Each line of the data holding "third" should be found and copied.
★ ★ ★
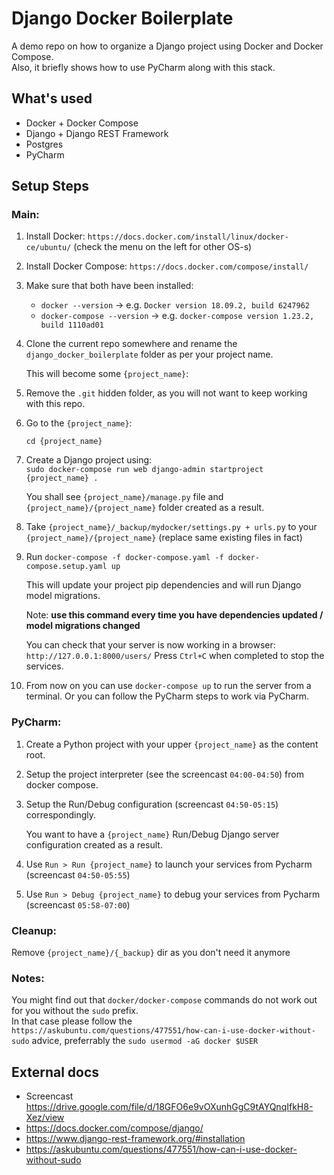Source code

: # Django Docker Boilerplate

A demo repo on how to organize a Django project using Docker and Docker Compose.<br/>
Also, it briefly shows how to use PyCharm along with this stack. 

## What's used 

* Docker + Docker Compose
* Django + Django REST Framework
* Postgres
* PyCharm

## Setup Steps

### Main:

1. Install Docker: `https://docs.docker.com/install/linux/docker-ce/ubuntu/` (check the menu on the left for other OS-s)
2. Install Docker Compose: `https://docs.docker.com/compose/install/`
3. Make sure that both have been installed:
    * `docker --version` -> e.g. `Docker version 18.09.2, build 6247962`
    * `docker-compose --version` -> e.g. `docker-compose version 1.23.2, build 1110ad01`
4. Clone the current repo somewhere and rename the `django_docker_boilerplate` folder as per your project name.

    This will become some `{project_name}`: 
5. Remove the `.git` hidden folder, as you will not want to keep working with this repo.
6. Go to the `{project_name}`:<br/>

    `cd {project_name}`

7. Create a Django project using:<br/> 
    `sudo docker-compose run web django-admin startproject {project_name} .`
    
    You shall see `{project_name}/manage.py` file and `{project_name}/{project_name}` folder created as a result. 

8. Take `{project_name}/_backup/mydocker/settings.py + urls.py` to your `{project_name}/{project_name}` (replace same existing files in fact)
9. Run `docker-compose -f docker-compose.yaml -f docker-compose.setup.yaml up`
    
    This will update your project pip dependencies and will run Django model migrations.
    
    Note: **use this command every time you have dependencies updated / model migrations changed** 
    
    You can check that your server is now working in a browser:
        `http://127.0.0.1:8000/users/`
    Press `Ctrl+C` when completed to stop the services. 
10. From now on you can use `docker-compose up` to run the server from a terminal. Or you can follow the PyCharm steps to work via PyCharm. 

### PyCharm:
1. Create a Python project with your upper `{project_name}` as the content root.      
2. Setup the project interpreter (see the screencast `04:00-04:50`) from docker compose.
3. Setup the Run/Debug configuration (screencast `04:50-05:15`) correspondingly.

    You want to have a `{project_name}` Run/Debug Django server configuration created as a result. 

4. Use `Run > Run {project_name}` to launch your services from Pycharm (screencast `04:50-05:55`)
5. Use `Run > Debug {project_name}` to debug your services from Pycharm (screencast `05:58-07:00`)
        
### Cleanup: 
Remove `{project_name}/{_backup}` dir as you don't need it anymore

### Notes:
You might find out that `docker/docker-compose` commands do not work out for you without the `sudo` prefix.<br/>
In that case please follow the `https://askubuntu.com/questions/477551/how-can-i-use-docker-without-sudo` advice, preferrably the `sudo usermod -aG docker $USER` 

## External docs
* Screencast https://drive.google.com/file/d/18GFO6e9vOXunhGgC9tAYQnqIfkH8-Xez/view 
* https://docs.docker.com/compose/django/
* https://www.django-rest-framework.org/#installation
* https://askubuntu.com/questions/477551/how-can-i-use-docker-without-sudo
★ ★ ★
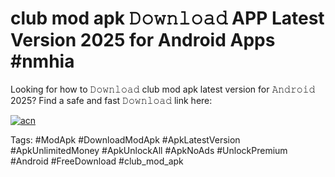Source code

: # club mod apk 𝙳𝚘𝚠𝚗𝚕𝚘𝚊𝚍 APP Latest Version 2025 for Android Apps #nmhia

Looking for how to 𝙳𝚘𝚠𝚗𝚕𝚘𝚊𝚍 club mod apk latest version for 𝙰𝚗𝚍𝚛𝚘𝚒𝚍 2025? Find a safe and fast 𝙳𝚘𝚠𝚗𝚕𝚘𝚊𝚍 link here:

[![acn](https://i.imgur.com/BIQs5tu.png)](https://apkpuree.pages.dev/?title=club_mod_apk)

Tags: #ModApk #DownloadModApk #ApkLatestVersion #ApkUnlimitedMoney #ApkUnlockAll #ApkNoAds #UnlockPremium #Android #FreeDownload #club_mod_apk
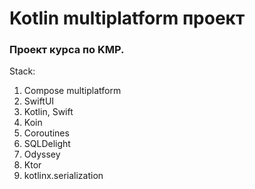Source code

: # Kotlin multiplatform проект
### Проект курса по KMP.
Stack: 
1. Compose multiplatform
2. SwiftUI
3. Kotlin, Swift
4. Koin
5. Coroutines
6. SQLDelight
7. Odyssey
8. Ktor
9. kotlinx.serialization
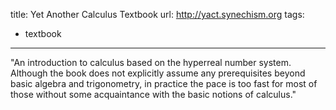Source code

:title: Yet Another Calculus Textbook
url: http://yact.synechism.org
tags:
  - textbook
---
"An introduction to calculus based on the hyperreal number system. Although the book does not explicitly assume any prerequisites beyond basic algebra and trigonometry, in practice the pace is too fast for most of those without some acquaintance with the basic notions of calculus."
★ ★ ★
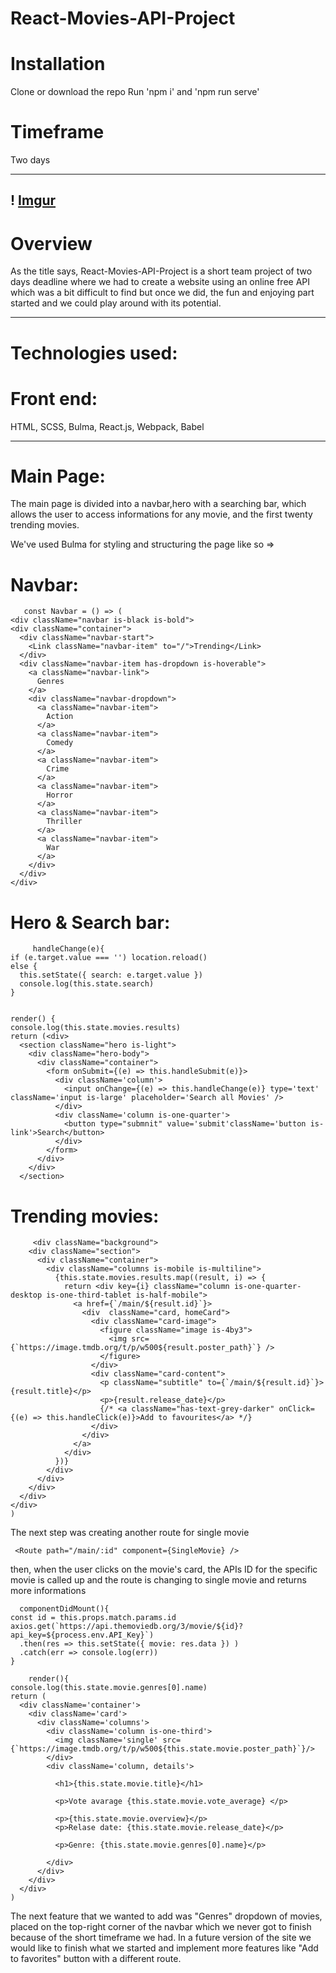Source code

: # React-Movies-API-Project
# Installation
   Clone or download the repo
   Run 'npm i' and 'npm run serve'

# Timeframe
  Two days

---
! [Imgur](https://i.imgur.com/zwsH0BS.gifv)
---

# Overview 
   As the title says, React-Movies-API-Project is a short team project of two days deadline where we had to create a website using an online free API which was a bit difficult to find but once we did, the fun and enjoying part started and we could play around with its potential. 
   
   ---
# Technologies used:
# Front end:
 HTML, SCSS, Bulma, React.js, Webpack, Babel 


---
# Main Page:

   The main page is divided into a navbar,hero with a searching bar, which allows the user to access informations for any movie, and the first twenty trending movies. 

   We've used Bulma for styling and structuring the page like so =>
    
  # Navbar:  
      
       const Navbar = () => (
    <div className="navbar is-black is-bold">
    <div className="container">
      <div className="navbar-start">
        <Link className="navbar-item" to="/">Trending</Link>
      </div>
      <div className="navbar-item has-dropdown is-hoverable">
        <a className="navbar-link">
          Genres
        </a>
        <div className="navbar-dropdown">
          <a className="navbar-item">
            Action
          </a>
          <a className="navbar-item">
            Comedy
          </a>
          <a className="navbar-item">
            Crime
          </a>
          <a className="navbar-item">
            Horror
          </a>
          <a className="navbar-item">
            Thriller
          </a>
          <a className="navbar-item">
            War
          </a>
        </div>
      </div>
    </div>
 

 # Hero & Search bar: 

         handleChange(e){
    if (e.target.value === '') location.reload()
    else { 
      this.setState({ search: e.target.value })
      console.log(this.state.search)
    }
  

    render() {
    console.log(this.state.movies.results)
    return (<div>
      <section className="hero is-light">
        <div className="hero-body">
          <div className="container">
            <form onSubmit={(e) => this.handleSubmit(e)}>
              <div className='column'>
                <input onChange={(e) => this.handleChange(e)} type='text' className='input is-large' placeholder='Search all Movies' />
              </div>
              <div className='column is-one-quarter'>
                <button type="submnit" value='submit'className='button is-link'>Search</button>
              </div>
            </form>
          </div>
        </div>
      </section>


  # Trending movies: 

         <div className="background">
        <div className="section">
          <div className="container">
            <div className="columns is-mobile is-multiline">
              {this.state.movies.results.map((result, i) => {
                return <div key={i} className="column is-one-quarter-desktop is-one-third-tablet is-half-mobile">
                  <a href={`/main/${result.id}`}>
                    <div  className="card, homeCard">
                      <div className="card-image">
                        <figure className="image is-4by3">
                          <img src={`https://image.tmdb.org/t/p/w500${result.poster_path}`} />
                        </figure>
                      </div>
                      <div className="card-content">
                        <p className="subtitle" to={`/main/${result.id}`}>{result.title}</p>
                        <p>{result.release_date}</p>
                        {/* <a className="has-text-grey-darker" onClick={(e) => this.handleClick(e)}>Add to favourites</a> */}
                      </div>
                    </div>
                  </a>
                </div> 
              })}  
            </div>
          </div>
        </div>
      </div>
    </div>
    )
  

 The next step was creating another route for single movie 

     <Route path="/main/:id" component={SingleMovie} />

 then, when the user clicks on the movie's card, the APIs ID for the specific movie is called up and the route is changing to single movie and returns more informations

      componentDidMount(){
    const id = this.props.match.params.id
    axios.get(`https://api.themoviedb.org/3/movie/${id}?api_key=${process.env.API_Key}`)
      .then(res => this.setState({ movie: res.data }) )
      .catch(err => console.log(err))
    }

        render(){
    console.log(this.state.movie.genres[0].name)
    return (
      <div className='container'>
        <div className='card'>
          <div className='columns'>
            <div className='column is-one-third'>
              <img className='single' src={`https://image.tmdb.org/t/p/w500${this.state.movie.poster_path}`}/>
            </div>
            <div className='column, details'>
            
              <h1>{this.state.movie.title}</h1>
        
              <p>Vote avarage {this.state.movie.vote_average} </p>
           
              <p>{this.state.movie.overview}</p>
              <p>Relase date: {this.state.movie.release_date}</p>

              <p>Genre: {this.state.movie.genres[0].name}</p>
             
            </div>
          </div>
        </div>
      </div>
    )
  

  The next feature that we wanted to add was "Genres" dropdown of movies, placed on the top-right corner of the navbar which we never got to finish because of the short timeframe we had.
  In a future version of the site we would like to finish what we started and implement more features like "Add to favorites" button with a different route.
★ ★ ★
EXERCISE ANSWER:
                return <div key={i} className="column is-one-quarter-desktop is-one-third-tablet is-half-mobile">
            <div className='column is-one-third'>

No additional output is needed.